For the entries below, print exactly the lines between the line holding "- Batch size: 32" and the line holding "### 3. Threshold Calculation", inclusive, and nothing else.

---------- RECORDS SHOWN

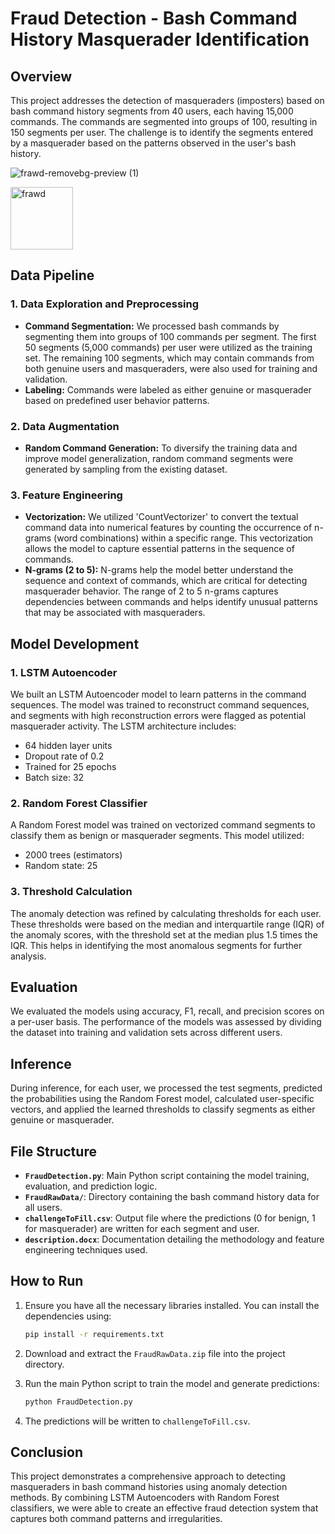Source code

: 
# Fraud Detection - Bash Command History Masquerader Identification

## Overview

This project addresses the detection of masqueraders (imposters) based on bash command history segments from 40 users, each having 15,000 commands. The commands are segmented into groups of 100, resulting in 150 segments per user. The challenge is to identify the segments entered by a masquerader based on the patterns observed in the user's bash history.


![frawd-removebg-preview (1)]()

<img src="https://github.com/user-attachments/assets/955ceb0e-940d-4f30-8d3f-63b954d91c4f" alt="frawd" width="100"/> 




## Data Pipeline

### 1. Data Exploration and Preprocessing
- **Command Segmentation:** We processed bash commands by segmenting them into groups of 100 commands per segment. The first 50 segments (5,000 commands) per user were utilized as the training set. The remaining 100 segments, which may contain commands from both genuine users and masqueraders, were also used for training and validation.
- **Labeling:** Commands were labeled as either genuine or masquerader based on predefined user behavior patterns.

### 2. Data Augmentation
- **Random Command Generation:** To diversify the training data and improve model generalization, random command segments were generated by sampling from the existing dataset.

### 3. Feature Engineering
- **Vectorization:** We utilized 'CountVectorizer' to convert the textual command data into numerical features by counting the occurrence of n-grams (word combinations) within a specific range. This vectorization allows the model to capture essential patterns in the sequence of commands.
- **N-grams (2 to 5):** N-grams help the model better understand the sequence and context of commands, which are critical for detecting masquerader behavior. The range of 2 to 5 n-grams captures dependencies between commands and helps identify unusual patterns that may be associated with masqueraders.

## Model Development

### 1. LSTM Autoencoder
We built an LSTM Autoencoder model to learn patterns in the command sequences. The model was trained to reconstruct command sequences, and segments with high reconstruction errors were flagged as potential masquerader activity. The LSTM architecture includes:
- 64 hidden layer units
- Dropout rate of 0.2
- Trained for 25 epochs
- Batch size: 32

### 2. Random Forest Classifier
A Random Forest model was trained on vectorized command segments to classify them as benign or masquerader segments. This model utilized:
- 2000 trees (estimators)
- Random state: 25

### 3. Threshold Calculation
The anomaly detection was refined by calculating thresholds for each user. These thresholds were based on the median and interquartile range (IQR) of the anomaly scores, with the threshold set at the median plus 1.5 times the IQR. This helps in identifying the most anomalous segments for further analysis.

## Evaluation

We evaluated the models using accuracy, F1, recall, and precision scores on a per-user basis. The performance of the models was assessed by dividing the dataset into training and validation sets across different users.

## Inference

During inference, for each user, we processed the test segments, predicted the probabilities using the Random Forest model, calculated user-specific vectors, and applied the learned thresholds to classify segments as either genuine or masquerader.

## File Structure

- **`FraudDetection.py`**: Main Python script containing the model training, evaluation, and prediction logic.
- **`FraudRawData/`**: Directory containing the bash command history data for all users.
- **`challengeToFill.csv`**: Output file where the predictions (0 for benign, 1 for masquerader) are written for each segment and user.
- **`description.docx`**: Documentation detailing the methodology and feature engineering techniques used.

## How to Run

1. Ensure you have all the necessary libraries installed. You can install the dependencies using:
    ```bash
    pip install -r requirements.txt
    ```

2. Download and extract the `FraudRawData.zip` file into the project directory.

3. Run the main Python script to train the model and generate predictions:
    ```bash
    python FraudDetection.py
    ```

4. The predictions will be written to `challengeToFill.csv`.

## Conclusion

This project demonstrates a comprehensive approach to detecting masqueraders in bash command histories using anomaly detection methods. By combining LSTM Autoencoders with Random Forest classifiers, we were able to create an effective fraud detection system that captures both command patterns and irregularities.
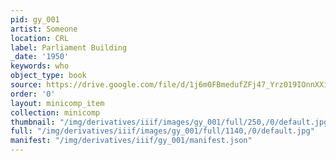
 ```yaml
---
pid: gy_001
artist: Someone
location: CRL
label: Parliament Building
_date: '1950'
keywords: who
object_type: book
source: https://drive.google.com/file/d/1j6m0FBmedufZFj47_Yrz019IOnnXXiJX/view?usp=sharing
order: '0'
layout: minicomp_item
collection: minicomp
thumbnail: "/img/derivatives/iiif/images/gy_001/full/250,/0/default.jpg"
full: "/img/derivatives/iiif/images/gy_001/full/1140,/0/default.jpg"
manifest: "/img/derivatives/iiif/gy_001/manifest.json"
---
```

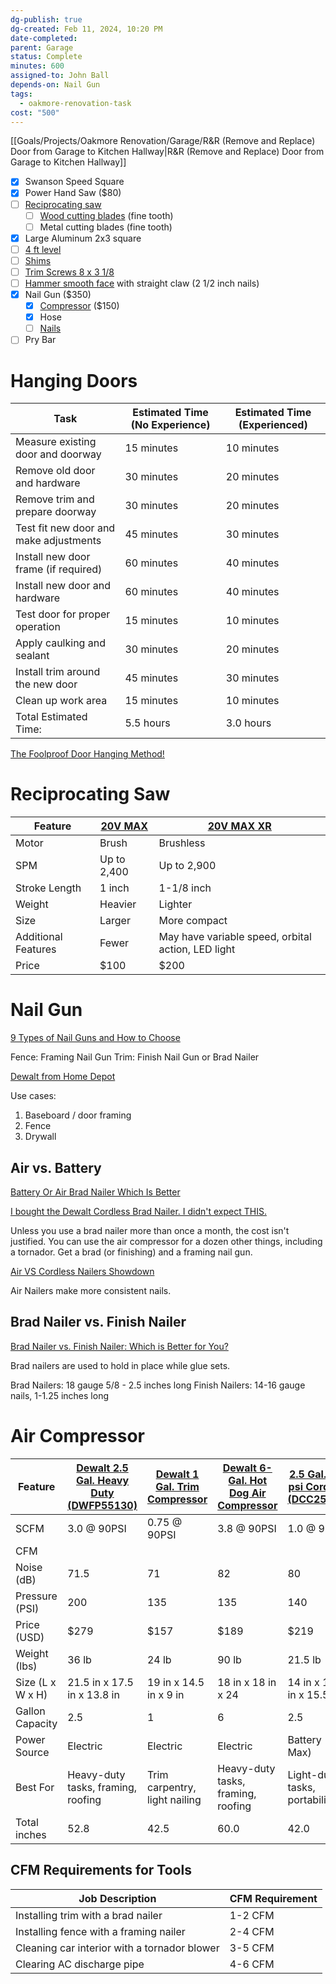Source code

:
 ```yaml
---
dg-publish: true
dg-created: Feb 11, 2024, 10:20 PM
date-completed:
parent: Garage
status: Complete
minutes: 600
assigned-to: John Ball
depends-on: Nail Gun
tags:
  - oakmore-renovation-task
cost: "500"
---
```

[[Goals/Projects/Oakmore Renovation/Garage/R&R (Remove and Replace) Door from Garage to Kitchen Hallway\|R&R (Remove and Replace) Door from Garage to Kitchen Hallway]]

- [x] Swanson Speed Square
- [x] Power Hand Saw ($80)
- [ ] [Reciprocating saw](https://www.homedepot.com/p/DEWALT-20V-MAX-Cordless-Reciprocating-Saw-Tool-Only-DCS380B/203164237) 
	- [ ] [Wood cutting blades](https://www.homedepot.com/p/DEWALT-Bi-Metal-Reciprocating-Saw-Blade-Set-with-Case-16-Piece-DW4899/203301675) (fine tooth)
	- [ ] Metal cutting blades (fine tooth)
- [x] Large Aluminum 2x3 square
- [ ] [4 ft level](https://www.homedepot.com/p/Stanley-48-in-Non-Magnetic-180-Aluminum-I-Beam-Level-42-328/203912305)
- [ ] [Shims](https://www.homedepot.com/p/8-in-Wood-Composite-Eco-Shim-12-Bundle-23-2012-32/203485150)
- [ ] [Trim Screws 8 x 3 1/8](https://www.homedepot.com/p/GRK-Fasteners-8-x-3-1-8-in-Star-Drive-Trim-Finishing-Head-Screw-100-per-Pack-119734/203525334)
- [ ] [Hammer smooth face](https://www.homedepot.com/p/DEWALT-16-oz-Steel-Rip-Claw-Nailing-Hammer-DWHT51003/316332751) with straight claw (2 1/2 inch nails)
- [x] Nail Gun ($350)
	- [x] [Compressor](https://www.homedepot.com/p/DEWALT-1-Gal-Portable-Electric-Trim-Air-Compressor-D55140/202019874) ($150)
	- [x] Hose
	- [ ] [Nails](https://www.homedepot.com/p/Porter-Cable-2-in-x-16-Gauge-Finish-Nail-1000-per-Box-PFN16200-1/100073395)
- [ ] Pry Bar

# Hanging Doors

| Task                                      | Estimated Time (No Experience) | Estimated Time (Experienced) |
| ----------------------------------------- | ------------------------------ | ---------------------------- |
| Measure existing door and doorway         | 15 minutes                     | 10 minutes                   |
| Remove old door and hardware              | 30 minutes                     | 20 minutes                   |
| Remove trim and prepare doorway           | 30 minutes                     | 20 minutes                   |
| Test fit new door and make adjustments    | 45 minutes                     | 30 minutes                   |
| Install new door frame (if required)      | 60 minutes                     | 40 minutes                   |
| Install new door and hardware             | 60 minutes                     | 40 minutes                   |
| Test door for proper operation            | 15 minutes                     | 10 minutes                   |
| Apply caulking and sealant                | 30 minutes                     | 20 minutes                   |
| Install trim around the new door          | 45 minutes                     | 30 minutes                   |
| Clean up work area                        | 15 minutes                     | 10 minutes                   |
| Total Estimated Time:                     | 5.5 hours                      | 3.0 hours                    |


[The Foolproof Door Hanging Method!](https://www.youtube.com/watch?v=IPrsoL_4apM)


# Reciprocating Saw

| Feature             | [20V MAX](https://www.homedepot.com/p/DEWALT-20V-MAX-Cordless-Reciprocating-Saw-Tool-Only-DCS380B/203164237) | [20V MAX XR](https://www.homedepot.com/p/DEWALT-20V-MAX-XR-Cordless-Brushless-Reciprocating-Saw-Tool-Only-DCS382B/316250546#overlay) |
| ------------------- | ------------------------------------------------------------------------------------------------------------ | ------------------------------------------------------------------------------------------------------------------------------------ |
| Motor               | Brush                                                                                                        | Brushless                                                                                                                            |
| SPM                 | Up to 2,400                                                                                                  | Up to 2,900                                                                                                                          |
| Stroke Length       | 1 inch                                                                                                       | 1-1/8 inch                                                                                                                           |
| Weight              | Heavier                                                                                                      | Lighter                                                                                                                              |
| Size                | Larger                                                                                                       | More compact                                                                                                                         |
| Additional Features | Fewer                                                                                                        | May have variable speed, orbital action, LED light                                                                                   |
| Price               | $100                                                                                                         | $200                                                                                                                                 |


# Nail Gun

[9 Types of Nail Guns and How to Choose](https://www.thespruce.com/types-of-nail-guns-6543801)

Fence: Framing Nail Gun
Trim: Finish Nail Gun or Brad Nailer

[Dewalt from Home Depot](https://www.homedepot.com/b/DEWALT/N-5yc1vZ4j2/Ntk-elasticplus/Ntt-nail%2Bgun?NCNI-5&sortby=bestmatch&sortorder=none)

Use cases:
1. Baseboard / door framing
2. Fence
3. Drywall

## Air vs. Battery

[Battery Or Air Brad Nailer Which Is Better](https://www.youtube.com/watch?v=wDBHMHkU7is)

[I bought the Dewalt Cordless Brad Nailer. I didn't expect THIS.](https://www.youtube.com/watch?v=mPV0yf9D92s)

Unless you use a brad nailer more than once a month, the cost isn't justified. You can use the air compressor for a dozen other things, including a tornador. Get a brad (or finishing) and a framing nail gun.


[Air VS Cordless Nailers Showdown](https://www.youtube.com/watch?v=ArMal5wiD7A)

Air Nailers make more consistent nails.

## Brad Nailer vs. Finish Nailer

[Brad Nailer vs. Finish Nailer: Which is Better for You?](https://www.youtube.com/watch?v=ioGToAPsAUI)

Brad nailers are used to hold in place while glue sets.

Brad Nailers: 18 gauge 5/8 - 2.5 inches long
Finish Nailers: 14-16 gauge nails, 1-1.25 inches long

# Air Compressor

| Feature          | [Dewalt 2.5 Gal. Heavy Duty (DWFP55130)](https://www.homedepot.com/p/DEWALT-2-5-Gal-Portable-Electric-Heavy-Duty-200-PSI-Quiet-Air-Compressor-DWFP55130/205117108) | [Dewalt 1 Gal. Trim Compressor](https://www.homedepot.com/p/DEWALT-1-Gal-Portable-Electric-Trim-Air-Compressor-D55140/202019874) | [Dewalt 6-Gal. Hot Dog Air Compressor](https://www.lowes.com/pd/DEWALT-6-Gallon-Single-Stage-Portable-Electric-Hot-Dog-Air-Compressor-1-Tools-Included/1000092699) | [2.5 Gal. 140 psi Cordless (DCC2520B)](https://www.homedepot.com/p/DEWALT-2-5-Gal-140-psi-Portable-20V-Cordless-Air-Compressor-with-FLEXVOLT-Advantage-Tool-Only-DCC2520B/315591765) |
| ---------------- | ------------------------------------------------------------------------------------------------------------------------------------------------------------------ | -------------------------------------------------------------------------------------------------------------------------------- | ------------------------------------------------------------------------------------------------------------------------------------------------------------------ | ------------------------------------------------------------------------------------------------------------------------------------------------------------------------------------ |
| SCFM             | 3.0 @ 90PSI                                                                                                                                                        | 0.75 @ 90PSI                                                                                                                     | 3.8 @ 90PSI                                                                                                                                                        | 1.0 @ 90PSI                                                                                                                                                                          |
| CFM              |                                                                                                                                                                    |                                                                                                                                  |                                                                                                                                                                    |                                                                                                                                                                                      |
| Noise (dB)       | 71.5                                                                                                                                                               | 71                                                                                                                               | 82                                                                                                                                                                 | 80                                                                                                                                                                                   |
| Pressure (PSI)   | 200                                                                                                                                                                | 135                                                                                                                              | 135                                                                                                                                                                | 140                                                                                                                                                                                  |
| Price (USD)      | $279                                                                                                                                                               | $157                                                                                                                             | $189                                                                                                                                                               | $219                                                                                                                                                                                 |
| Weight (lbs)     | 36 lb                                                                                                                                                              | 24 lb                                                                                                                            | 90 lb                                                                                                                                                              | 21.5 lb                                                                                                                                                                              |
| Size (L x W x H) | 21.5 in x 17.5 in x 13.8 in                                                                                                                                        | 19 in x 14.5 in x 9 in                                                                                                           | 18 in x 18 in x 24                                                                                                                                                 | 14 in x 12.5 in x 15.5 in                                                                                                                                                            |
| Gallon Capacity  | 2.5                                                                                                                                                                | 1                                                                                                                                | 6                                                                                                                                                                  | 2.5                                                                                                                                                                                  |
| Power Source     | Electric                                                                                                                                                           | Electric                                                                                                                         | Electric                                                                                                                                                           | Battery (20V Max)                                                                                                                                                                    |
| Best For         | Heavy-duty tasks, framing, roofing                                                                                                                                 | Trim carpentry, light nailing                                                                                                    | Heavy-duty tasks, framing, roofing                                                                                                                                 | Light-duty tasks, portability                                                                                                                                                        |
| Total inches     | 52.8                                                                                                                                                               | 42.5                                                                                                                             | 60.0                                                                                                                                                               | 42.0                                                                                                                                                                                 |
## CFM Requirements for Tools

| Job Description                              | CFM Requirement |
|----------------------------------------------|-----------------|
| Installing trim with a brad nailer           | 1-2 CFM         |
| Installing fence with a framing nailer       | 2-4 CFM         |
| Cleaning car interior with a tornador blower | 3-5 CFM         |
| Clearing AC discharge pipe                   | 4-6 CFM         |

--------------------

__RESPONSE TO THE EXERCISE__
- Batch size: 32

### 2. Random Forest Classifier
A Random Forest model was trained on vectorized command segments to classify them as benign or masquerader segments. This model utilized:
- 2000 trees (estimators)
- Random state: 25

### 3. Threshold Calculation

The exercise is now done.